MapR's key capability lies in running multiple Hadoop applications over one machine cluster. Many Hadoop distributions (distros) need to run in separate clusters. In contrast, MapR enables companies to run operational and analytic systems over one server array, thereby decreasing data management costs.

Through MapR, administrators can exercise central control over Hive, HBase and Drill.

Available, open and protected

MapR's accessibility complements its converged platform. Essentially, administrators can exercise control over technologies such as Hive, HBase or Drill through a single interface. In addition, users have the freedom to allocate workloads among clusters and pull data sets from any server array.

Using open source technologies provides MapR with a lot of support, but developers subject the technology to rigorous quality assurance processes. However, the company makes a point to validate, test and reinforce Apache project updates before integrating them into its data platform. 

This focus on QA directly translates to high performance and data protection features.

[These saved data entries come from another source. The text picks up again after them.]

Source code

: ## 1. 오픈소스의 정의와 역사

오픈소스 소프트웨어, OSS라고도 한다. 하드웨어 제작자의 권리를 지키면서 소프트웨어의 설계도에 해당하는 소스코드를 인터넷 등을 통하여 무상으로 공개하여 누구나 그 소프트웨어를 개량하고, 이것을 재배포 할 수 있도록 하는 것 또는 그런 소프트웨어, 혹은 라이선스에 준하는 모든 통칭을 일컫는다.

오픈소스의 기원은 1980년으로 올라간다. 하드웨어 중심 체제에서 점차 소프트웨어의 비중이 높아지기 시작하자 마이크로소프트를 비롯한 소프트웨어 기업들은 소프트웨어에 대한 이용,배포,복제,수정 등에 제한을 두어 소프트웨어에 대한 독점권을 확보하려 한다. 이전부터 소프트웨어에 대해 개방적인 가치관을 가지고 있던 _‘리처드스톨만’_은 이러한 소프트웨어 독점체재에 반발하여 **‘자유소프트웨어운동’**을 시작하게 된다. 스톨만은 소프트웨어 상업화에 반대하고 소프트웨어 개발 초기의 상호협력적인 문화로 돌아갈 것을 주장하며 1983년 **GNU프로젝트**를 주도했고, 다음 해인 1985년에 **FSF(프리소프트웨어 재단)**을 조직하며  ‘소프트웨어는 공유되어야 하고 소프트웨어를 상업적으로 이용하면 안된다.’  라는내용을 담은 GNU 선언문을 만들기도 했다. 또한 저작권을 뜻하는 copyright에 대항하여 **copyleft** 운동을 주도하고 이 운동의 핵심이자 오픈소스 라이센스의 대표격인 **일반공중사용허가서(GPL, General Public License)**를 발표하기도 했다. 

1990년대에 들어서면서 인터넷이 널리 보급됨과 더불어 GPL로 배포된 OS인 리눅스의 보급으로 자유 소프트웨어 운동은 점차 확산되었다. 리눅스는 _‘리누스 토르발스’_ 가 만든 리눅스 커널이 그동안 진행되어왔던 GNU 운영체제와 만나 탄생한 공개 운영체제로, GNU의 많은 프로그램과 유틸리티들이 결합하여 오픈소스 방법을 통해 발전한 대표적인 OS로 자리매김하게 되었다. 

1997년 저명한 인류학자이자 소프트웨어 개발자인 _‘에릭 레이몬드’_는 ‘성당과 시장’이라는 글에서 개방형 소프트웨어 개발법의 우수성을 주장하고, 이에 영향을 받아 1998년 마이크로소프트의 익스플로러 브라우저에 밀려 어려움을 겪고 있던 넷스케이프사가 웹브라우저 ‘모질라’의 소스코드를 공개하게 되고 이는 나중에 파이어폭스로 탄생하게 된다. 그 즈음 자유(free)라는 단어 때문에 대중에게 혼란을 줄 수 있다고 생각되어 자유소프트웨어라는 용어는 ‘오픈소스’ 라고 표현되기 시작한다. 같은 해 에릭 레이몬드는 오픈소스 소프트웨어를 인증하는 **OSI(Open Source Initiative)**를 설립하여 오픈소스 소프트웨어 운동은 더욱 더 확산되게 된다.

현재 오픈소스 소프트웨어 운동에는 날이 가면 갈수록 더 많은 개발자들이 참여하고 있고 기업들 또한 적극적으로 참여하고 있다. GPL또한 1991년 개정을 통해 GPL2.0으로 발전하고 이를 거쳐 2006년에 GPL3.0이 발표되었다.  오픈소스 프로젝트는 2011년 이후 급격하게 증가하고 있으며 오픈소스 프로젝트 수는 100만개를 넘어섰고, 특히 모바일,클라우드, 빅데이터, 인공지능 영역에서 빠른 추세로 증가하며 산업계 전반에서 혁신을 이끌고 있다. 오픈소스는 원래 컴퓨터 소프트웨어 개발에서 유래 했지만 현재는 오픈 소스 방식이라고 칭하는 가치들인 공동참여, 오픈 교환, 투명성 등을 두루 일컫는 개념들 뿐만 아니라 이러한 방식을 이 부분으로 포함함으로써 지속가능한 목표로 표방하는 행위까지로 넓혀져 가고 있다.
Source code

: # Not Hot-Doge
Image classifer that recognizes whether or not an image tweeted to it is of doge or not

MapR uses mirroring, replication and point-in-time snapshots as recovery tools. The system enforces security through wire-level encryption, consistently auditing data permissions and authentication protocols through Kerberos or the Lightweight Directory Access Protocol.

You can probably see why we've taken an interest in this technology. The system uses not only the scalability of Hadoop, but also the defensive tools organisations need from enterprise solutions. We're pretty excited about what MapR will offer in the future and how we can help companies make the most of it.